Ereignis - En l'émerveillement secret de ce qui se donne par soi-même

Par ce titre il s’agit finalement de désigner l’auto-fondation du mouvement, de l’initiative, de l’Acte. Cette auto-fondation procède d’une donation originaire : celle de l’initiative, de l’impulsion de l’initiative.

D’où provient cette impulsion de l’initiative ?…

L’impulsion qui impulse l’initiative provient du  Libre-jeu (jouant) dans l’Ouvert d’une initiative en tant que donation provenant de (l)« être » et issue du « temps », dans la relation à une provenance encore plus originaire, la donation elle-même : Ereignis (cf page1);


Marlène Zarader : « (…) Le tout dernier mot est donc bien Ereignis, l’avènement au propre, l’appropriement - à condition toutefois que celui-ci soit compris comme Enteignis : ce qui n’est jamais donné au regard, ce qui, jouant dans l’ombre met tout en chemin, permet l’envoi de toute présence et de toute histoire, et qui pourtant se soustrait lui-même à toute saisie possible. Enteignis : ce qui octroyant tout avènement au propre, accordant le temps et l’être, se déproprie de lui-même au profit de ses envois, et se révèle ainsi comme étant tout à la fois l’Insaisissable et l’Inconcournable. Insaisissable parce que toujours déproprié de lui-même, fonction uniquement centrifuge, creux incomblable, « blanc » premier ; incontournable pourtant, parce que c’est de ce blanc, de cet irréductible écart qui n’ « est » rien, que procède tout ce qui est et n’est pas. Incontournable donc, en dernière instance, parce que lui, et lui seul, rend possible et pensable cette idée « simple » : que rien ne repose en soi, que présence et absence, histoire et commencement, destin, langage peut-être, tout n’est qu’envoi ou donation. »

Libre-jeu, donc,  jouant dans l’Ouvert et se tissant du parcours complexe et incessant de la navette–de-l’écoulement-immédiat-de-l’instant-au-sein-de-la-situation (temps présent) entre les fils tendus du « reliquat » de « mémoire » active utile (issue du temps passé) et du temps à-venir, (aujourd’hui certes encore en attente d’advenir, mais qui sera pourtant bien lui-même un jour, lorsqu’il adviendra, le fruit de cet acte présent, qui lui est aujourd’hui antérieur, et qui sera porté par la réitération-même de l’acte au sein de la pratique, à une certaine maturation…).


Cette première « lecture », analytique, de l’être (-en-danse) dans sa relation au temps (de la prestation) peut, il me semble, se traduire sur le plan de ce qui advient concrètement (nota : concrescere=pousser ensemble) au sein de la situation par cette seconde lecture à travers le prisme du Quadriparti en tant que Libre-jeu des Quatre.

A savoir : 

- la mobilisation du danseur en tant que tentative pour exprimer une certaine vérité, une certaine dimension, une certaine plénitude d’être au sein de la situation, en d’autres termes la mobilisation du danseur en tant que tentative pour recueillir et manifester les indices du sacré (les signes en provenance du divin.

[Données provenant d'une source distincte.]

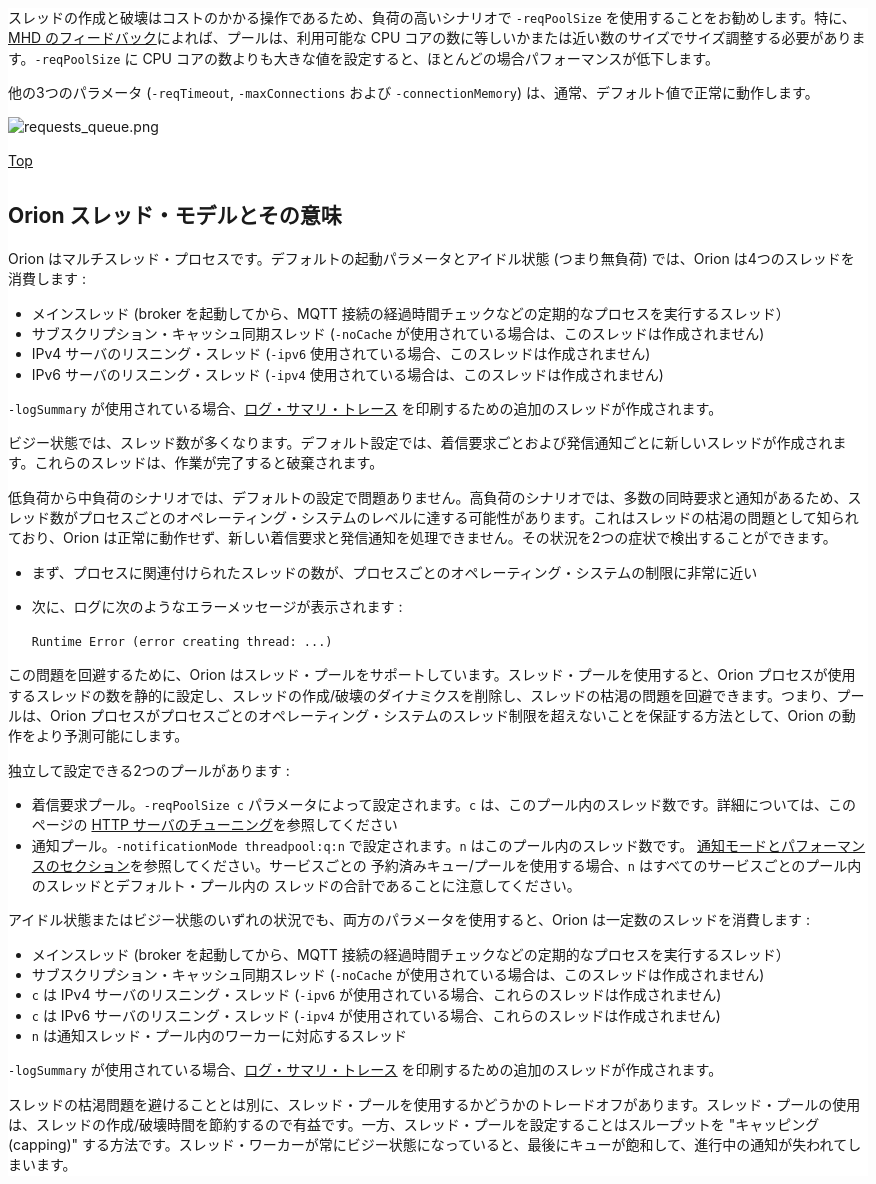 スレッドの作成と破壊はコストのかかる操作であるため、負荷の高いシナリオで `-reqPoolSize` を使用することをお勧めします。特に、[MHD のフィードバック](http://lists.gnu.org/archive/html/libmicrohttpd/2016-12/msg00023.html)によれば、プールは、利用可能な CPU コアの数に等しいかまたは近い数のサイズでサイズ調整する必要があります。`-reqPoolSize` に CPU コアの数よりも大きな値を設定すると、ほとんどの場合パフォーマンスが低下します。

他の3つのパラメータ (`-reqTimeout`, `-maxConnections` および `-connectionMemory`) は、通常、デフォルト値で正常に動作します。

![](../../manuals/admin/requests_queue.png "requests_queue.png")

[Top](#top)

<a name="orion-thread-model-and-its-implications"></a>
## Orion スレッド・モデルとその意味

Orion はマルチスレッド・プロセスです。デフォルトの起動パラメータとアイドル状態 (つまり無負荷) では、Orion は4つのスレッドを消費します :

* メインスレッド (broker を起動してから、MQTT 接続の経過時間チェックなどの定期的なプロセスを実行するスレッド）
* サブスクリプション・キャッシュ同期スレッド (`-noCache` が使用されている場合は、このスレッドは作成されません)
* IPv4 サーバのリスニング・スレッド (`-ipv6` 使用されている場合、このスレッドは作成されません)
* IPv6 サーバのリスニング・スレッド (`-ipv4` 使用されている場合は、このスレッドは作成されません)

`-logSummary` が使用されている場合、[ログ・サマリ・トレース](logs.md#summary-traces) を印刷するための追加のスレッドが作成されます。

ビジー状態では、スレッド数が多くなります。デフォルト設定では、着信要求ごとおよび発信通知ごとに新しいスレッドが作成されます。これらのスレッドは、作業が完了すると破棄されます。

低負荷から中負荷のシナリオでは、デフォルトの設定で問題ありません。高負荷のシナリオでは、多数の同時要求と通知があるため、スレッド数がプロセスごとのオペレーティング・システムのレベルに達する可能性があります。これはスレッドの枯渇の問題として知られており、Orion は正常に動作せず、新しい着信要求と発信通知を処理できません。その状況を2つの症状で検出することができます。

* まず、プロセスに関連付けられたスレッドの数が、プロセスごとのオペレーティング・システムの制限に非常に近い
* 次に、ログに次のようなエラーメッセージが表示されます :

  ```
  Runtime Error (error creating thread: ...)
  ```

この問題を回避するために、Orion はスレッド・プールをサポートしています。スレッド・プールを使用すると、Orion プロセスが使用するスレッドの数を静的に設定し、スレッドの作成/破壊のダイナミクスを削除し、スレッドの枯渇の問題を回避できます。つまり、プールは、Orion プロセスがプロセスごとのオペレーティング・システムのスレッド制限を超えないことを保証する方法として、Orion の動作をより予測可能にします。

独立して設定できる2つのプールがあります :

* 着信要求プール。`-reqPoolSize c` パラメータによって設定されます。`c` は、このプール内のスレッド数です。詳細については、このページの [HTTP サーバのチューニング](#http-server-tuning)を参照してください
* 通知プール。`-notificationMode threadpool:q:n` で設定されます。`n` はこのプール内のスレッド数です。
  [通知モードとパフォーマンスのセクション](#notification-modes-and-performance)を参照してください。サービスごとの
  予約済みキュー/プールを使用する場合、`n` はすべてのサービスごとのプール内のスレッドとデフォルト・プール内の
  スレッドの合計であることに注意してください。

アイドル状態またはビジー状態のいずれの状況でも、両方のパラメータを使用すると、Orion は一定数のスレッドを消費します :

* メインスレッド (broker を起動してから、MQTT 接続の経過時間チェックなどの定期的なプロセスを実行するスレッド）
* サブスクリプション・キャッシュ同期スレッド (`-noCache` が使用されている場合は、このスレッドは作成されません)
* `c` は IPv4 サーバのリスニング・スレッド (`-ipv6` が使用されている場合、これらのスレッドは作成されません)
* `c` は IPv6 サーバのリスニング・スレッド (`-ipv4` が使用されている場合、これらのスレッドは作成されません)
* `n` は通知スレッド・プール内のワーカーに対応するスレッド

`-logSummary` が使用されている場合、[ログ・サマリ・トレース](logs.md#summary-traces) を印刷するための追加のスレッドが作成されます。

スレッドの枯渇問題を避けることとは別に、スレッド・プールを使用するかどうかのトレードオフがあります。スレッド・プールの使用は、スレッドの作成/破壊時間を節約するので有益です。一方、スレッド・プールを設定することはスループットを "キャッピング (capping)" する方法です。スレッド・ワーカーが常にビジー状態になっていると、最後にキューが飽和して、進行中の通知が失われてしまいます。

Ce que Heidegger nomme «  les divins »), les indices d’une plénitude de l’être-au-monde.

- les mortels en, tant que l’artiste-danseur est bien l’un d’eux et qu’il se présente devant d’autres de ses semblables rassemblés en tant que public de la prestation.

          - la terre en tant qu’elle constitue bien le sol où s’appuie le danseur pour pouvoir danser ; Ce même sol où le public se tient lui-même pour se constituer en tant que public.

- le ciel, enfin, en tant que l’espace où le danseur déploie son geste ; ce même ciel que le public partage avec le danseur…


Je ne prétends certes pas en avoir à ce jour terminé de tirer au clair toutes les correspondances et implications entre la pratique de l’être-en-danse en situation et cette démarche de pensée dans toute sa profondeur et toute sa complexité. Cette écriture tente toutefois de poser un jalon. Un jalon de plus pour approfondir la compréhension de ce qui est mis en jeu.En attente active d’être capable d'en dire plus, je voudrais terminer pour l’instant en précisant ceci :

« Ereignis - En l'émerveillement secret de ce qui se donne par soi-même » parle enfin aussi de ce silence recueilli qui seul préside, est à-même de présider, à la Libre-possibilité de tout surgissement, de toute initiative, à la libre advenue de toute « donation ». Ce silence est ce qui fait secret en chacun de nous pour permettre en un moment choisi par ce secret-même la levée d’une circonstance favorable.